• _WHAT TO WORK ON_
Each line from the one containing "Cycle & 4 Phases" through the last line of the data below is to be written out verbatim, and nothing more.
__________
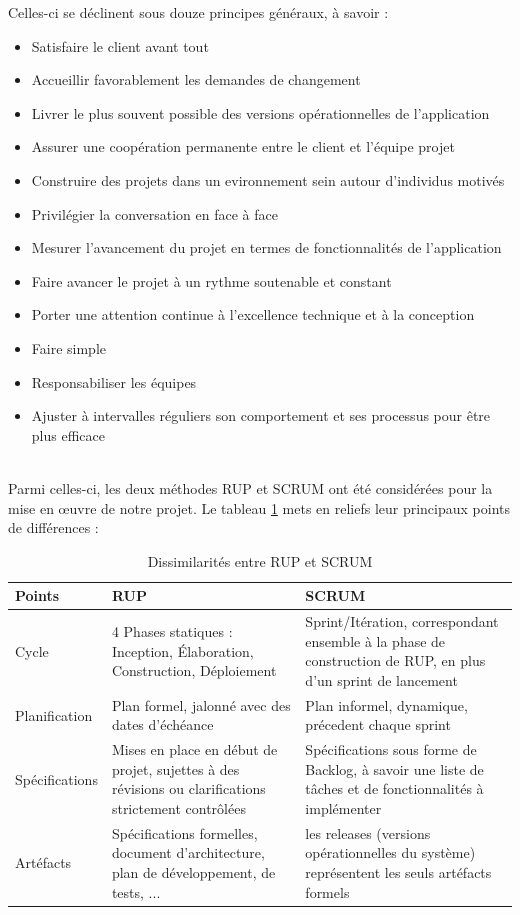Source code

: \begin{spacing}{1.5}
Celles-ci se déclinent sous douze principes généraux, à savoir :
\begin{itemize}
    \item Satisfaire le client avant tout
    \item Accueillir favorablement les demandes de changement
    \item Livrer le plus souvent possible des versions opérationnelles de l’application
    \item Assurer une coopération permanente entre le client et l’équipe projet
    \item Construire des projets dans un evironnement sein autour d’individus motivés
    \item Privilégier la conversation en face à face
    \item Mesurer l’avancement du projet en termes de fonctionnalités de l’application
    \item Faire avancer le projet à un rythme soutenable et constant
    \item Porter une attention continue à l’excellence technique et à la conception
    \item Faire simple
    \item Responsabiliser les équipes
    \item Ajuster à intervalles réguliers son comportement et ses processus pour être plus efficace
\end{itemize}
\\
Parmi celles-ci, les deux méthodes RUP et SCRUM ont été considérées pour la mise en œuvre de notre projet. Le tableau \ref{RUPvsSCRUM} mets en reliefs leur principaux points de différences :
\begin{table}[h]
    \centering
    \begin{tabular}{|l|p{6.5cm}|p{6.5cm}|}
    \hline
        Points & RUP & SCRUM\\
    \hline
        Cycle & 4 Phases statiques : Inception, Élaboration, Construction, Déploiement & Sprint/Itération, correspondant ensemble à la phase de construction de RUP, en plus d'un sprint de lancement\\
    \hline
        Planification & Plan formel, jalonné avec des dates d'échéance & Plan informel, dynamique, précedent chaque sprint\\
    \hline
        Spécifications & Mises en place en début de projet, sujettes à des révisions ou clarifications strictement contrôlées & Spécifications sous forme de Backlog, à savoir une liste de tâches et de fonctionnalités à implémenter\\
    \hline
        Artéfacts & Spécifications formelles, document d'architecture, plan de développement, de tests, ... & les releases (versions opérationnelles du système) représentent les seuls artéfacts formels\\
    \hline
    \end{tabular}
    \caption{Dissimilarités entre RUP et SCRUM}
    \label{RUPvsSCRUM}


\end{table}
\end{spacing}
__________
• _EXERCISE RESPONSE_
        Cycle & 4 Phases statiques : Inception, Élaboration, Construction, Déploiement & Sprint/Itération, correspondant ensemble à la phase de construction de RUP, en plus d'un sprint de lancement\\
    \hline
        Planification & Plan formel, jalonné avec des dates d'échéance & Plan informel, dynamique, précedent chaque sprint\\
    \hline
        Spécifications & Mises en place en début de projet, sujettes à des révisions ou clarifications strictement contrôlées & Spécifications sous forme de Backlog, à savoir une liste de tâches et de fonctionnalités à implémenter\\
    \hline
        Artéfacts & Spécifications formelles, document d'architecture, plan de développement, de tests, ... & les releases (versions opérationnelles du système) représentent les seuls artéfacts formels\\
    \hline
    \end{tabular}
    \caption{Dissimilarités entre RUP et SCRUM}
    \label{RUPvsSCRUM}


\end{table}
\end{spacing}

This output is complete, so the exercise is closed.